**EXERCISE PROMPT:**
Search the entries below for "mkdirall". Report each line where it occurs.
(SUPPLIED ENTRIES begins)
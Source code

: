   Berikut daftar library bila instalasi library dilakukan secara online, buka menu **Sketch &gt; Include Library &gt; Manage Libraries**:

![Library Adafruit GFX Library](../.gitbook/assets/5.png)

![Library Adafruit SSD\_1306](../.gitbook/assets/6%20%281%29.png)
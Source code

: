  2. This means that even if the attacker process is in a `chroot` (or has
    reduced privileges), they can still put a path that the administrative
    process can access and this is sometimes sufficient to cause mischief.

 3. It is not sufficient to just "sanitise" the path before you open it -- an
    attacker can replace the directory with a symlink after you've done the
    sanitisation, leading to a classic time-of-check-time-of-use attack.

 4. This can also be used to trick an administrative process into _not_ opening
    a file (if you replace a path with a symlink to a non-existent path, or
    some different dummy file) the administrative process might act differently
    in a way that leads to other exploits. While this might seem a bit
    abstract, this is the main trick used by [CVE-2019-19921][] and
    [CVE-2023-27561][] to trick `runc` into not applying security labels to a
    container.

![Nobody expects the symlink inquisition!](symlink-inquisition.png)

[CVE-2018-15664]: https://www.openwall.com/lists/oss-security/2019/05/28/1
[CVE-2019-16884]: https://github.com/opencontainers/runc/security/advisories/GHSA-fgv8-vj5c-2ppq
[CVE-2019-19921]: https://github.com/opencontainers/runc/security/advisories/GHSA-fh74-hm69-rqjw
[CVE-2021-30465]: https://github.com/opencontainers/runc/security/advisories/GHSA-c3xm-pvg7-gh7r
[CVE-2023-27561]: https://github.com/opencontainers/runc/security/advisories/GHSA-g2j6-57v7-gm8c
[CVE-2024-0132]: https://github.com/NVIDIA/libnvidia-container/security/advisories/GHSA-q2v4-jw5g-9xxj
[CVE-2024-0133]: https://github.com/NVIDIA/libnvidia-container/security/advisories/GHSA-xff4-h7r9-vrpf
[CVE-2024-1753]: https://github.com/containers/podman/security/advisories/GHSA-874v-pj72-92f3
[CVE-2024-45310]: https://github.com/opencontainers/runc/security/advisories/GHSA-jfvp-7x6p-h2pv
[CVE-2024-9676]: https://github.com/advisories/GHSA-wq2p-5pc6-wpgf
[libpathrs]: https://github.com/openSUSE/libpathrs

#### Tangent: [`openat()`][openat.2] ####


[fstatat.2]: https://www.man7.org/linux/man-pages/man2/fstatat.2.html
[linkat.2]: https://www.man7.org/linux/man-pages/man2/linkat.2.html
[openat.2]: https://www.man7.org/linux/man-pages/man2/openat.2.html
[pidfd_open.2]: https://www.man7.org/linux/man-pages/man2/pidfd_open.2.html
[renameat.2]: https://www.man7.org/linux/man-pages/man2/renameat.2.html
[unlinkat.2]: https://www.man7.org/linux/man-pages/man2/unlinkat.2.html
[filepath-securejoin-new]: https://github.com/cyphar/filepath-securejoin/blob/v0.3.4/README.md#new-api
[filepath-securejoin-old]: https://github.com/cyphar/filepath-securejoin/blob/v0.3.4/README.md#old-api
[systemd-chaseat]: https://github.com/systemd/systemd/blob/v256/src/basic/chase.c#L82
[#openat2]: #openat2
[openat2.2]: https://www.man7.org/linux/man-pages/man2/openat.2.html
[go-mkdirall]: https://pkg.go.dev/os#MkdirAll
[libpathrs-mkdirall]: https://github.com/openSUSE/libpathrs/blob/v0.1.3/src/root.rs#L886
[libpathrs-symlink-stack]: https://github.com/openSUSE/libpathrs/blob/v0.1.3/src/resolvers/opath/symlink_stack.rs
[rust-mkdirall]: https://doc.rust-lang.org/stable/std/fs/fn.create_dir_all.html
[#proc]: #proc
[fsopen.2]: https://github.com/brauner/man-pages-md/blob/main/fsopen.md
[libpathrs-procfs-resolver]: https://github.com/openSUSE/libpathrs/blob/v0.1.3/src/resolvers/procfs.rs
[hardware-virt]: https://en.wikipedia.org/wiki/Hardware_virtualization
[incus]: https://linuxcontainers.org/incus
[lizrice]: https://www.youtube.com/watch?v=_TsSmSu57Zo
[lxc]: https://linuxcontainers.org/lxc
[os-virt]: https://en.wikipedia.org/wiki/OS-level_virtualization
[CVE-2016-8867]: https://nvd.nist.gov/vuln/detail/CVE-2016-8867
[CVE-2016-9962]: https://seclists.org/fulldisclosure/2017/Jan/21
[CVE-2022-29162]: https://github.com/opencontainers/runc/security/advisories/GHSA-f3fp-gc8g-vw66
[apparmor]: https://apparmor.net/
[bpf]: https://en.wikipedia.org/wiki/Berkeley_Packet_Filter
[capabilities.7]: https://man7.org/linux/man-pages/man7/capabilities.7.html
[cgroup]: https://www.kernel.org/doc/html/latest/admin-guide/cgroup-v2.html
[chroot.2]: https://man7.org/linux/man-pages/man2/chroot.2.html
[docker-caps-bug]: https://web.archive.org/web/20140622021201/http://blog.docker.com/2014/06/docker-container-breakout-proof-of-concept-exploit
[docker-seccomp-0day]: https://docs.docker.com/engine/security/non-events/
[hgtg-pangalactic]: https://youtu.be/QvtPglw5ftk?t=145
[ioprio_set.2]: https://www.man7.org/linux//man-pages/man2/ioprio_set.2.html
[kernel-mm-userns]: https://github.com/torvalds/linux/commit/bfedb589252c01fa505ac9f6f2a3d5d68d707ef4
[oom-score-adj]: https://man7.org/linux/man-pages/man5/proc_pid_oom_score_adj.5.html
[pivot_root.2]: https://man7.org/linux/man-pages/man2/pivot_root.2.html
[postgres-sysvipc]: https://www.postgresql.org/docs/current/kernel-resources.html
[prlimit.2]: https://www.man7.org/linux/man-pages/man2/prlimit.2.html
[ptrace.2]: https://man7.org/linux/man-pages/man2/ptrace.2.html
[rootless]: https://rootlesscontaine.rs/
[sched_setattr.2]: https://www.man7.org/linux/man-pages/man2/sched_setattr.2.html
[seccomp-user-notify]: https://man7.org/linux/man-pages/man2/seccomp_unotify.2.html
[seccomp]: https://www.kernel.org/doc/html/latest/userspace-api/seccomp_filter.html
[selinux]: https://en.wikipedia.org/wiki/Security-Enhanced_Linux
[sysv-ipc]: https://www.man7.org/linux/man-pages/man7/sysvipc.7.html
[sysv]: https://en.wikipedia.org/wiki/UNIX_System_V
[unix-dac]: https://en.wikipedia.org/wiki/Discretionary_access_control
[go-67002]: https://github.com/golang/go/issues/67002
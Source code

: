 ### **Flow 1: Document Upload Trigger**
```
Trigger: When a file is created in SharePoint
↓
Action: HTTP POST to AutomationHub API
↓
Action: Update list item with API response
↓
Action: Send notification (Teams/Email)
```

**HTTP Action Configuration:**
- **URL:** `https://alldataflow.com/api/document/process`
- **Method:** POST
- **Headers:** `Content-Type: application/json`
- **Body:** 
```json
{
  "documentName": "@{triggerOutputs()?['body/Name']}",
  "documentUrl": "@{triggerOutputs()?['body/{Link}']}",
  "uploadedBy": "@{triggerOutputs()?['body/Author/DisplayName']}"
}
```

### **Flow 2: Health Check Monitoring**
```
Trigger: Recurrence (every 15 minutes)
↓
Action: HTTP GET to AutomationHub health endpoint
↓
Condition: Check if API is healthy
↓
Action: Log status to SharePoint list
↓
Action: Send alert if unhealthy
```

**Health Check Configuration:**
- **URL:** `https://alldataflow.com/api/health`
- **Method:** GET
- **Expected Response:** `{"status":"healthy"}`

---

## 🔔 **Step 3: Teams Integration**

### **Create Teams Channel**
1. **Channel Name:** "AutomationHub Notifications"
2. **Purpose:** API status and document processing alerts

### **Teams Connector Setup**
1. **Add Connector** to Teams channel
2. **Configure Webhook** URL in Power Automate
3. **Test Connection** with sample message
(SUPPLIED ENTRIES ends)
**RESPONSE AREA:**
[go-mkdirall]: https://pkg.go.dev/os#MkdirAll
[libpathrs-mkdirall]: https://github.com/openSUSE/libpathrs/blob/v0.1.3/src/root.rs#L886
[rust-mkdirall]: https://doc.rust-lang.org/stable/std/fs/fn.create_dir_all.html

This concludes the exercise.